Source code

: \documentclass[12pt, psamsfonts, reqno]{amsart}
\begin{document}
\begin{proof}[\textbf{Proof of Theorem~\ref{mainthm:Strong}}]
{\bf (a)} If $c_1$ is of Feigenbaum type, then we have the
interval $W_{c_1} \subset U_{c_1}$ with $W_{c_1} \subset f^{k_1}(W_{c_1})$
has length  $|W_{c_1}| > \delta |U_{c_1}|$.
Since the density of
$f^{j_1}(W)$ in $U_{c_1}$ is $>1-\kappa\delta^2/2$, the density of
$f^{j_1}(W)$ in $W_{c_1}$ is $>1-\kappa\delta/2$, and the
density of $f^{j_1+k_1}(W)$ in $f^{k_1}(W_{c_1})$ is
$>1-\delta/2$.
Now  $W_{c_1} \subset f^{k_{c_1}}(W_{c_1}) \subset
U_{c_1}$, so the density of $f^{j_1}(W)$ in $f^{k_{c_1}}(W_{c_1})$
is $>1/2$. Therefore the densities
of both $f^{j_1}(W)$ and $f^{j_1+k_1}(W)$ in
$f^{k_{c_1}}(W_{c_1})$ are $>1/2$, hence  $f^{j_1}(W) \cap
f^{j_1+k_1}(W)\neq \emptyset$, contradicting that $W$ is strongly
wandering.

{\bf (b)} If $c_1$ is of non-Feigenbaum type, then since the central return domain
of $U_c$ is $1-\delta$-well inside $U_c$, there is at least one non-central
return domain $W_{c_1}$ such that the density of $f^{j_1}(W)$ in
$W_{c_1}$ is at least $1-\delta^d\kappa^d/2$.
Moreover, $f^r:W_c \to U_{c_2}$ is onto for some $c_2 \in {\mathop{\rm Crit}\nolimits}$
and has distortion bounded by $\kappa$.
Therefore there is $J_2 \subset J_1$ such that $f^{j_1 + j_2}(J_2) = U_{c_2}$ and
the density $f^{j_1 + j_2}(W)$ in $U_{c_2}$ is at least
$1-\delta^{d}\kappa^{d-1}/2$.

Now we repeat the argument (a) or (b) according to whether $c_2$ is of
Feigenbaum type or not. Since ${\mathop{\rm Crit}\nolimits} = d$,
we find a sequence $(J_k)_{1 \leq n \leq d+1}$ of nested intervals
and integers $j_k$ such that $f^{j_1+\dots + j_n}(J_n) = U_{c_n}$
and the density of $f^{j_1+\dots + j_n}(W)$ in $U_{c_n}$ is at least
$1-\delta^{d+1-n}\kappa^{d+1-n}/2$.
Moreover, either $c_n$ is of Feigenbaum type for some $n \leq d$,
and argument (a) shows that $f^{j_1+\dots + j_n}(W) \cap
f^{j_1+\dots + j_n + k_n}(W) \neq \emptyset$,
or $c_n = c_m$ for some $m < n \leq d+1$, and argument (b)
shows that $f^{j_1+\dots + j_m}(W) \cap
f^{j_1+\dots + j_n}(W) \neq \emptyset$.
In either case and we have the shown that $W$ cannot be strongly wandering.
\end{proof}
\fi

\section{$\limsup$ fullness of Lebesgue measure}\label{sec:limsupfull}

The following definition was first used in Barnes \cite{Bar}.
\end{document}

++++

### Task item:
Output all of the records above unchanged.

### Written response:
Source code

: \documentclass[12pt, psamsfonts, reqno]{amsart}
\begin{document}
\begin{proof}[\textbf{Proof of Theorem~\ref{mainthm:Strong}}]
{\bf (a)} If $c_1$ is of Feigenbaum type, then we have the
interval $W_{c_1} \subset U_{c_1}$ with $W_{c_1} \subset f^{k_1}(W_{c_1})$
has length  $|W_{c_1}| > \delta |U_{c_1}|$.
Since the density of
$f^{j_1}(W)$ in $U_{c_1}$ is $>1-\kappa\delta^2/2$, the density of
$f^{j_1}(W)$ in $W_{c_1}$ is $>1-\kappa\delta/2$, and the
density of $f^{j_1+k_1}(W)$ in $f^{k_1}(W_{c_1})$ is
$>1-\delta/2$.
Now  $W_{c_1} \subset f^{k_{c_1}}(W_{c_1}) \subset
U_{c_1}$, so the density of $f^{j_1}(W)$ in $f^{k_{c_1}}(W_{c_1})$
is $>1/2$. Therefore the densities
of both $f^{j_1}(W)$ and $f^{j_1+k_1}(W)$ in
$f^{k_{c_1}}(W_{c_1})$ are $>1/2$, hence  $f^{j_1}(W) \cap
f^{j_1+k_1}(W)\neq \emptyset$, contradicting that $W$ is strongly
wandering.

{\bf (b)} If $c_1$ is of non-Feigenbaum type, then since the central return domain
of $U_c$ is $1-\delta$-well inside $U_c$, there is at least one non-central
return domain $W_{c_1}$ such that the density of $f^{j_1}(W)$ in
$W_{c_1}$ is at least $1-\delta^d\kappa^d/2$.
Moreover, $f^r:W_c \to U_{c_2}$ is onto for some $c_2 \in {\mathop{\rm Crit}\nolimits}$
and has distortion bounded by $\kappa$.
Therefore there is $J_2 \subset J_1$ such that $f^{j_1 + j_2}(J_2) = U_{c_2}$ and
the density $f^{j_1 + j_2}(W)$ in $U_{c_2}$ is at least
$1-\delta^{d}\kappa^{d-1}/2$.

Now we repeat the argument (a) or (b) according to whether $c_2$ is of
Feigenbaum type or not. Since ${\mathop{\rm Crit}\nolimits} = d$,
we find a sequence $(J_k)_{1 \leq n \leq d+1}$ of nested intervals
and integers $j_k$ such that $f^{j_1+\dots + j_n}(J_n) = U_{c_n}$
and the density of $f^{j_1+\dots + j_n}(W)$ in $U_{c_n}$ is at least
$1-\delta^{d+1-n}\kappa^{d+1-n}/2$.
Moreover, either $c_n$ is of Feigenbaum type for some $n \leq d$,
and argument (a) shows that $f^{j_1+\dots + j_n}(W) \cap
f^{j_1+\dots + j_n + k_n}(W) \neq \emptyset$,
or $c_n = c_m$ for some $m < n \leq d+1$, and argument (b)
shows that $f^{j_1+\dots + j_m}(W) \cap
f^{j_1+\dots + j_n}(W) \neq \emptyset$.
In either case and we have the shown that $W$ cannot be strongly wandering.
\end{proof}
\fi

\section{$\limsup$ fullness of Lebesgue measure}\label{sec:limsupfull}

The following definition was first used in Barnes \cite{Bar}.
\end{document}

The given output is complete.